I was able to build a nice protoboard of it that works great:

 

[fechter]

Nice :thumb:
Generally N channel FETs have lower on resistance so you need less of them to handle a given current.
What FETs did you use?

 

[rengelking]

Thanks!

The N-Channel is one of these:
WeiMeet RFP30N06LE 30A 60V N-Channel Power Mosfet TO-220 ESD Rated for Arduino
https://www.amazon.com/gp/product/B07CTF1JVD/ref=ppx_yo_dt_b_search_asin_title?ie=UTF8&psc=1

The three P-Channel MOSFETs are the:
Bridgold 10pcs FQP27P06 P-Channel MOSFET, 60V, 27A, TO-220,3-Pin
https://www.amazon.com/gp/product/B07LG3X8KF/ref=ppx_yo_dt_b_search_asin_title?ie=UTF8&psc=1

The on resistance is pretty much zero at 12 volts on the P channel MOSFETs, at least the voltage drop is not detectable according to my multi-meter when it is on.

 

[fechter]

Thanks!

The three P-Channel MOSFETs are the:
Bridgold 10pcs FQP27P06 P-Channel MOSFET, 60V, 27A, TO-220,3-Pin
https://www.amazon.com/gp/product/B07LG3X8KF/ref=ppx_yo_dt_b_search_asin_title?ie=UTF8&psc=1

Spec says 70mOhm. A N channel like IRFB4110 is closer to 4mOhm, so a big difference. For lower current loads, it won't matter much but if you run 100A controller it makes a huge difference. You can put as many as needed to run your load but it becomes impractical (and expensive) if you need more than about 10.

 

[lqbweb]

I am designing a PCB for 6 mosfet version, from 3b version from fetcher. Here comes the board:



What do you think?

In between the mosfet, I left the perfect space for this heatsink (40x25mm version):

https://www.aliexpress.com/item/4001107677711.html?spm=a2g0s.9042311.0.0.5d4d4c4d1fNezv

The 2 pin header is for a battery voltage monitor. The 4 pin header, is for normal switch, plus permanent negative for led. Negative Holes are for 10awg cables.

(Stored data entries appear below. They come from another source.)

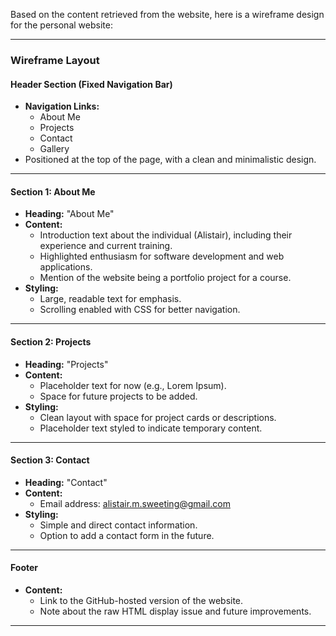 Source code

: Based on the content retrieved from the website, here is a wireframe design for the personal website:

---

### **Wireframe Layout**

#### **Header Section (Fixed Navigation Bar)**
- **Navigation Links:**
  - About Me
  - Projects
  - Contact
  - Gallery
- Positioned at the top of the page, with a clean and minimalistic design.

---

#### **Section 1: About Me**
- **Heading:** "About Me"
- **Content:**
  - Introduction text about the individual (Alistair), including their experience and current training.
  - Highlighted enthusiasm for software development and web applications.
  - Mention of the website being a portfolio project for a course.
- **Styling:**
  - Large, readable text for emphasis.
  - Scrolling enabled with CSS for better navigation.

---

#### **Section 2: Projects**
- **Heading:** "Projects"
- **Content:**
  - Placeholder text for now (e.g., Lorem Ipsum).
  - Space for future projects to be added.
- **Styling:**
  - Clean layout with space for project cards or descriptions.
  - Placeholder text styled to indicate temporary content.

---

#### **Section 3: Contact**
- **Heading:** "Contact"
- **Content:**
  - Email address: alistair.m.sweeting@gmail.com
- **Styling:**
  - Simple and direct contact information.
  - Option to add a contact form in the future.

---

#### **Footer**
- **Content:**
  - Link to the GitHub-hosted version of the website.
  - Note about the raw HTML display issue and future improvements.

---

I am planning to use this on around 100 continuous amps. And I am planning to mount these mosfets:

https://www.mouser.de/datasheet/2/196/irf1324pbf-1228043.pdf

If anyone wants the eagle files, please message me.

Regards

 

[Alan B]

Might want to check the current handling capacity of the traces.

 

[lqbweb]

drains an sources traces (60mil now), I was thinking to reinforce them with 10-12awg cable afterwards. Rest (15mil) I think are ok right? what do you think?

 

[Alan B]

10 gauge wire is rated for about 50 amps.

https://www.engineeringtoolbox.com/wire-gauges-d_419.html

 

[lqbweb]

6mm2 = 10awg. I think it should be fine right? Length is not going to be much (it is for a rc boat). Would you use thicker cable?

 

[Alan B]

Calculate the heat in the wire. 100 amps at 0.17 volts would be 17 watts of heat. If it is really continuous it could get quite hot, depending on the cooling situation.

 

[lqbweb]

Calculate the heat in the wire. 100 amps at 0.17 volts would be 17 watts of heat. If it is really continuous it could get quite hot, depending on the cooling situation.

thanks man, will try to squeeze an 8awg, and make those holes with pads slightly bigger. The current to the gates and Zener is minimal right? I mean, less than 1mA probably right?

 

[fechter]

thanks man, will try to squeeze an 8awg, and make those holes with pads slightly bigger. The current to the gates and Zener is minimal right? I mean, less than 1mA probably right?

Correct. Those traces can be very skinny.

 

[lqbweb]

I have made the layout smaller, and put both negatives to one side and holes for 8awg.



Size: 51.8 x 23.2 mm, smaller than this with 6 fets... and heatsink.... gets complicated.

In between the mosfet, there is enough gap to put a screw, since I am planning with a small plate to press the mosfet rows to each other against the heatsink.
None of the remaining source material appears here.